Q: What is the major takeaway of this study?
A: In this study, Gerta Hoxhaj, a postdoctoral fellow in my lab, identified a previously unknown mechanism by which insulin—the hormone that regulates many metabolic processes—sends a signal to activate an important metabolic enzyme called NAD kinase, or NADK. Up until now, there hasn’t been much research done on NADK, which is surprising. It is an important enzyme because it produces a key factor, or what we sometimes call a “helper molecule,” known as NADP, which is required for a type of metabolism called anabolism. Anabolism allows cells to store energy from the nutrients we eat and it helps the body grow new cells and tissues.
Broadly speaking, my lab’s research is focused on defining the biochemical lines of communication that our cells use to sense specific nutrients and appropriately metabolize them. As we age or get sick with diseases such as diabetes or cancer, these lines of communications and the messages that are sent often malfunction. In placing NADK within the insulin pathway, this study discovers an important new metabolic target of a central line of communication that has been studied for many years and that is known to malfunction in human diseases.
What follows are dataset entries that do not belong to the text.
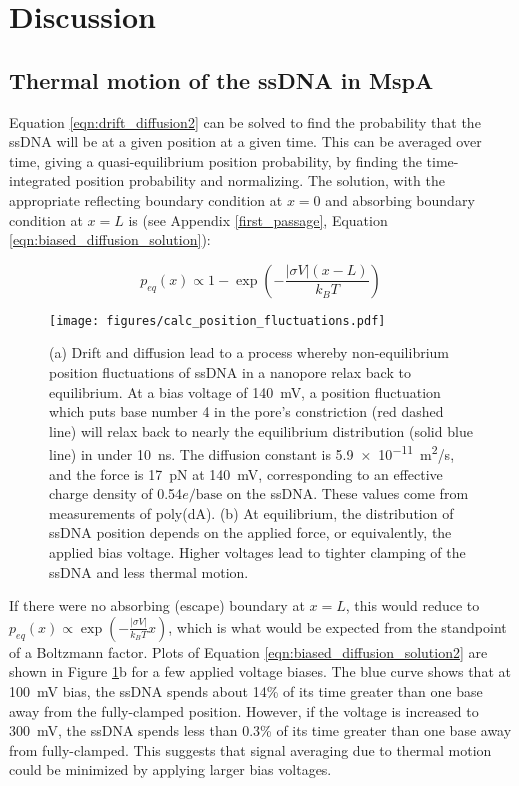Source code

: \section{Discussion}

\subsection{Thermal motion of the ssDNA in MspA}

Equation \ref{eqn:drift_diffusion2} can be solved to find the probability that the ssDNA will be at a given position at a given time.  This can be averaged over time, giving a quasi-equilibrium position probability, by finding the time-integrated position probability and normalizing.  The solution, with the appropriate reflecting boundary condition at $x=0$ and absorbing boundary condition at $x=L$ is (see Appendix \ref{first_passage}, Equation \ref{eqn:biased_diffusion_solution}):

\begin{equation}
p_{eq}(x) \propto 1 - \exp{\left( -\frac{| \sigma V | (x-L)}{k_B T} \right)}
\label{eqn:biased_diffusion_solution2}
\end{equation}

\begin{figure}[h]
\begin{centering}
\texttt{[image: figures/calc\_position\_fluctuations.pdf]}
\caption[Position fluctuations of ssDNA in MspA]{(a) Drift and diffusion lead to a process whereby non-equilibrium position fluctuations of ssDNA in a nanopore relax back to equilibrium.  At a bias voltage of \SI{140}{\mV}, a position fluctuation which puts base number 4 in the pore's constriction (red dashed line) will relax back to nearly the equilibrium distribution (solid blue line) in under \SI{10}{\ns}.  The diffusion constant is \SI{5.9e-11}{\m^2/s}, and the force is \SI{17}{\pico\N} at \SI{140}{\mV}, corresponding to an effective charge density of \num{0.54}$e/\text{base}$ on the ssDNA.  These values come from measurements of poly(dA).  (b) At equilibrium, the distribution of ssDNA position depends on the applied force, or equivalently, the applied bias voltage.  Higher voltages lead to tighter clamping of the ssDNA and less thermal motion.}
\label{fig:position_fluctuations}
\end{centering}
\end{figure}

If there were no absorbing (escape) boundary at $x=L$, this would reduce to $p_{eq}(x) \propto \exp (- \frac{|\sigma V|}{k_B T} x)$, which is what would be expected from the standpoint of a Boltzmann factor.   Plots of Equation \ref{eqn:biased_diffusion_solution2} are shown in Figure \ref{fig:position_fluctuations}b for a few applied voltage biases.  The blue curve shows that at \SI{100}{\mV} bias, the ssDNA spends about 14\% of its time greater than one base away from the fully-clamped position.  However, if the voltage is increased to \SI{300}{\mV}, the ssDNA spends less than 0.3\% of its time greater than one base away from fully-clamped.  This suggests that signal averaging due to thermal motion could be minimized by applying larger bias voltages.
Q: What are the public health implications of this finding?
A: One of the most immediately evident impacts of this study is on our understanding of the metabolism of cancer cells and how it contributes to tumor growth. Cancer-causing genetic changes frequently alter the signaling pathway stimulated by insulin, resulting in erroneous signals being sent within cancer cells. A signal that mimics insulin but doesn’t turn off when it’s supposed to can change the metabolism of cancer cells in such a way that they go into a state of uncontrolled growth, which gives rise to tumors.
In our study, we showed that the pathway leading to NADK activation is locked in the on-state in various cancer cells. In turn, greater amounts of NADP, the “helper molecule,” are produced, which can help fuel the anabolic growth of cancer cells. If we can develop a drug that targets NADK, we might be able to stop this cascade of events, which could lead to new treatments for cancer. I’m optimistic that the development of drugs that inhibit NADK is both possible and likely.
Moreover, knowing that insulin and related hormones activate NADK to produce NADP could have implications for treating obesity, type 2 diabetes, and other metabolic diseases. We’re actively researching this in the lab now.
Q: You said that this enzyme has been surprisingly understudied. Do you think this study will change that?
A: Every organism on Earth possesses its own version of the NADK enzyme. However, relative to nearly every other metabolic enzyme, there have been very few studies on NADK, especially on how it’s controlled. Most of the scientific literature on the topic is on the bacterial or plant versions of NADK. Given the importance of its product, NADP, for anabolism, the scarcity of studies on human NADK is puzzling. Our findings establish NADK as a candidate drug target for cancer treatment, and the nature of this enzyme already places it into a class of readily “druggable” targets. I suspect that this will help generate significant research interest in this enzyme and its role in human health and disease.